The audience initially welcomed the unofficial Republican nominee with a standing ovation and applauded when he promised to represent "all Americans of every race, creed and sexual orientation," and noted that "old inequities persist" even a half-century after the civil rights movement.
But murmurs of disagreement rippled through the crowd early on when he argued that his policies would help "families of any color more than the policies and leadership of President Obama." When he added that he would reduce spending, in part, by eliminating "non-essential, expensive programs" like the president's health care plan, the audience booed for 15 seconds.
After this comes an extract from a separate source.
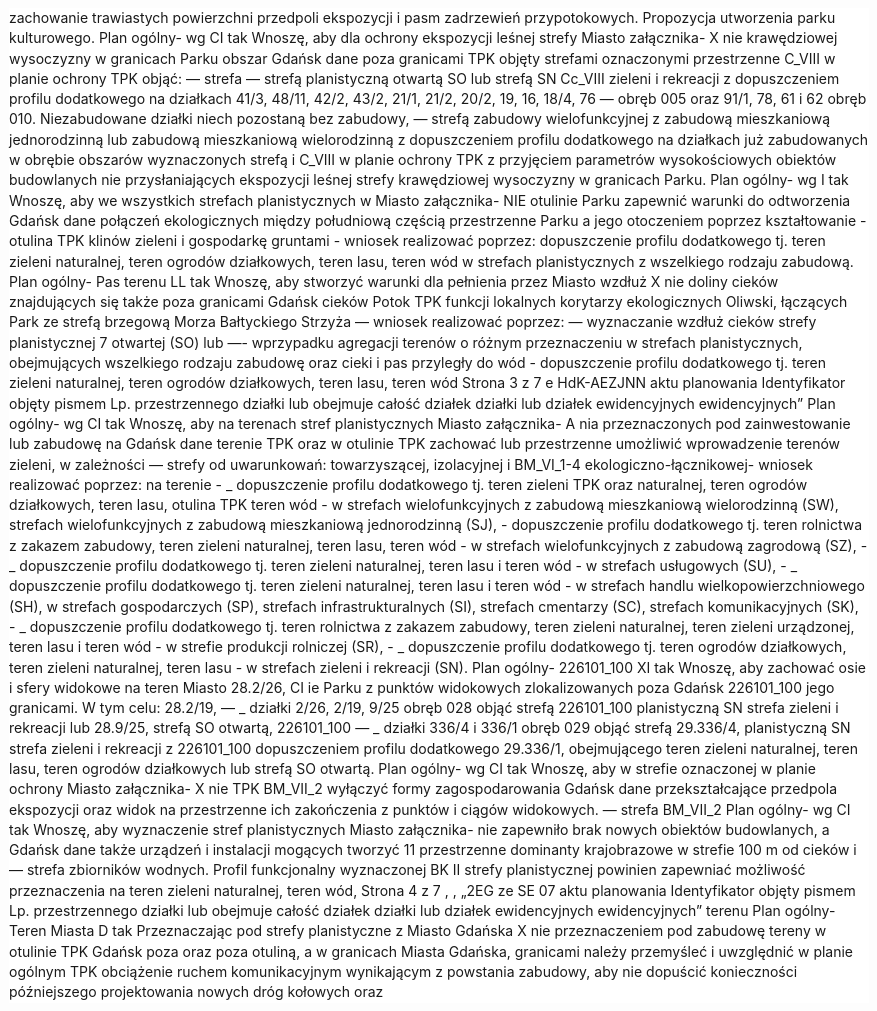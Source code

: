 zachowanie trawiastych powierzchni przedpoli ekspozycji i pasm zadrzewień przypotokowych. Propozycja utworzenia parku kulturowego. Plan ogólny- wg CI tak Wnoszę, aby dla ochrony ekspozycji leśnej strefy Miasto załącznika- X nie krawędziowej wysoczyzny w granicach Parku obszar Gdańsk dane poza granicami TPK objęty strefami oznaczonymi przestrzenne C_VIII w planie ochrony TPK objąć: — strefa — strefą planistyczną otwartą SO lub strefą SN Cc_VIII zieleni i rekreacji z dopuszczeniem profilu dodatkowego na działkach 41/3, 48/11, 42/2, 43/2, 21/1, 21/2, 20/2, 19, 16, 18/4, 76 — obręb 005 oraz 91/1, 78, 61 i 62 obręb 010. Niezabudowane działki niech pozostaną bez zabudowy, — strefą zabudowy wielofunkcyjnej z zabudową mieszkaniową jednorodzinną lub zabudową mieszkaniową wielorodzinną z dopuszczeniem profilu dodatkowego na działkach już zabudowanych w obrębie obszarów wyznaczonych strefą i C_VIII w planie ochrony TPK z przyjęciem parametrów wysokościowych obiektów budowlanych nie przysłaniających ekspozycji leśnej strefy krawędziowej wysoczyzny w granicach Parku. Plan ogólny- wg I tak Wnoszę, aby we wszystkich strefach planistycznych w Miasto załącznika- NIE otulinie Parku zapewnić warunki do odtworzenia Gdańsk dane połączeń ekologicznych między południową częścią przestrzenne Parku a jego otoczeniem poprzez kształtowanie - otulina TPK klinów zieleni i gospodarkę gruntami - wniosek realizować poprzez: dopuszczenie profilu dodatkowego tj. teren zieleni naturalnej, teren ogrodów działkowych, teren lasu, teren wód w strefach planistycznych z wszelkiego rodzaju zabudową. Plan ogólny- Pas terenu LL tak Wnoszę, aby stworzyć warunki dla pełnienia przez Miasto wzdłuż X nie doliny cieków znajdujących się także poza granicami Gdańsk cieków Potok TPK funkcji lokalnych korytarzy ekologicznych Oliwski, łączących Park ze strefą brzegową Morza Bałtyckiego Strzyża — wniosek realizować poprzez: — wyznaczanie wzdłuż cieków strefy planistycznej 7 otwartej (SO) lub —-  wprzypadku agregacji terenów o różnym przeznaczeniu w strefach planistycznych, obejmujących wszelkiego rodzaju zabudowę oraz cieki i pas przyległy do wód - dopuszczenie profilu dodatkowego tj. teren zieleni naturalnej, teren ogrodów działkowych, teren lasu, teren wód Strona 3 z 7 e HdK-AEZJNN aktu planowania Identyfikator objęty pismem Lp.  przestrzennego działki lub obejmuje całość działek działki lub działek ewidencyjnych ewidencyjnych” Plan ogólny- wg CI tak Wnoszę, aby na terenach stref planistycznych Miasto załącznika- A nia przeznaczonych pod zainwestowanie lub zabudowę na Gdańsk dane terenie TPK oraz w otulinie TPK zachować lub przestrzenne umożliwić wprowadzenie terenów zieleni, w zależności — strefy od uwarunkowań: towarzyszącej, izolacyjnej i BM_VI_1-4 ekologiczno-łącznikowej- wniosek realizować poprzez: na terenie - _ dopuszczenie profilu dodatkowego tj. teren zieleni TPK oraz naturalnej, teren ogrodów działkowych, teren lasu, otulina TPK teren wód - w strefach wielofunkcyjnych z zabudową mieszkaniową wielorodzinną (SW), strefach wielofunkcyjnych z zabudową mieszkaniową jednorodzinną (SJ), - dopuszczenie profilu dodatkowego tj. teren rolnictwa z zakazem zabudowy, teren zieleni naturalnej, teren lasu, teren wód - w strefach wielofunkcyjnych z zabudową zagrodową (SZ), - _ dopuszczenie profilu dodatkowego tj. teren zieleni naturalnej, teren lasu i teren wód - w strefach usługowych (SU), - _ dopuszczenie profilu dodatkowego tj. teren zieleni naturalnej, teren lasu i teren wód - w strefach handlu wielkopowierzchniowego (SH), w strefach gospodarczych (SP), strefach infrastrukturalnych (SI), strefach cmentarzy (SC), strefach komunikacyjnych (SK), - _ dopuszczenie profilu dodatkowego tj. teren rolnictwa z zakazem zabudowy, teren zieleni naturalnej, teren zieleni urządzonej, teren lasu i teren wód - w strefie produkcji rolniczej (SR), - _ dopuszczenie profilu dodatkowego tj. teren ogrodów działkowych, teren zieleni naturalnej, teren lasu - w strefach zieleni i rekreacji (SN). Plan ogólny-  226101_100 XI tak Wnoszę, aby zachować osie i sfery widokowe na teren Miasto 28.2/26, CI ie Parku z punktów widokowych zlokalizowanych poza Gdańsk 226101_100 jego granicami. W tym celu: 28.2/19, — _ działki 2/26, 2/19, 9/25 obręb 028 objąć strefą 226101_100 planistyczną SN strefa zieleni i rekreacji lub 28.9/25, strefą SO otwartą, 226101_100 — _ działki 336/4 i 336/1 obręb 029 objąć strefą 29.336/4, planistyczną SN strefa zieleni i rekreacji z 226101_100 dopuszczeniem profilu dodatkowego 29.336/1, obejmującego teren zieleni naturalnej, teren lasu, teren ogrodów działkowych lub strefą SO otwartą. Plan ogólny- wg CI tak Wnoszę, aby w strefie oznaczonej w planie ochrony Miasto załącznika- X nie TPK BM_VII_2 wyłączyć formy zagospodarowania Gdańsk dane przekształcające przedpola ekspozycji oraz widok na przestrzenne ich zakończenia z punktów i ciągów widokowych. — strefa BM_VII_2 Plan ogólny- wg CI tak Wnoszę, aby wyznaczenie stref planistycznych Miasto załącznika- nie zapewniło brak nowych obiektów budowlanych, a Gdańsk dane także urządzeń i instalacji mogących tworzyć 11 przestrzenne dominanty krajobrazowe w strefie 100 m od cieków i — strefa zbiorników wodnych. Profil funkcjonalny wyznaczonej BK II strefy planistycznej powinien zapewniać możliwość przeznaczenia na teren zieleni naturalnej, teren wód, Strona 4 z 7 , , „2EG ze SE 07 aktu planowania Identyfikator objęty pismem Lp.  przestrzennego działki lub obejmuje całość działek działki lub działek ewidencyjnych ewidencyjnych” terenu   Plan ogólny-  Teren Miasta D tak Przeznaczając pod strefy planistyczne z Miasto Gdańska X nie przeznaczeniem pod zabudowę tereny w otulinie TPK Gdańsk poza oraz poza otuliną, a w granicach Miasta Gdańska, granicami należy przemyśleć i uwzględnić w planie ogólnym TPK obciążenie ruchem komunikacyjnym wynikającym z powstania zabudowy, aby nie dopuścić konieczności późniejszego projektowania nowych dróg kołowych oraz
And when Romney harshly criticized the president for failing to create jobs and "better educate tomorrow's workers," he appeared to have punctured much of the good will that was initially directed his way.
Romney stood quietly behind the podium, smiling at the audience as it voiced disapproval.
"I do not have a hidden agenda," he continued. "If you want a president who will make things better in the African American community, you are looking at him." To a scattering of boos and catcalls, the candidate paused and nodded firmly before carrying on with his speech. "You take a look," he said.
While a few audience members credited Romney for his bluntness, a number of his listeners suggested that he had intended to be provocative.
"He wasn't speaking to us," NAACP Chairman Emeritus Julian Bond said after Romney's speech. "He was speaking to that slice of white America that hasn't made up its mind about him, and he's saying, 'Look at me, I'm OK. I can get along with the Negroes. I can say things to them that they don't like, so I'm not afraid to stand up to them. ... I think that's what this is all about, and that's the reason he came."
Though Romney's speech included many of the themes he touches on regularly, he tailored his message to his audience by emphasizing, for example, that the unemployment rate among African Americans is 14.4 percent, well above the national unemployment rate of 8.2 percent in June.
He also focused what he called "institutionalized inequality" in the nation's education system and his plans to expand school choice -- noting that while black children make up 17 percent of students, "they are 42 percent of the students in our worst-performing schools." Romney pledged to tie federal school funding more directly to each student.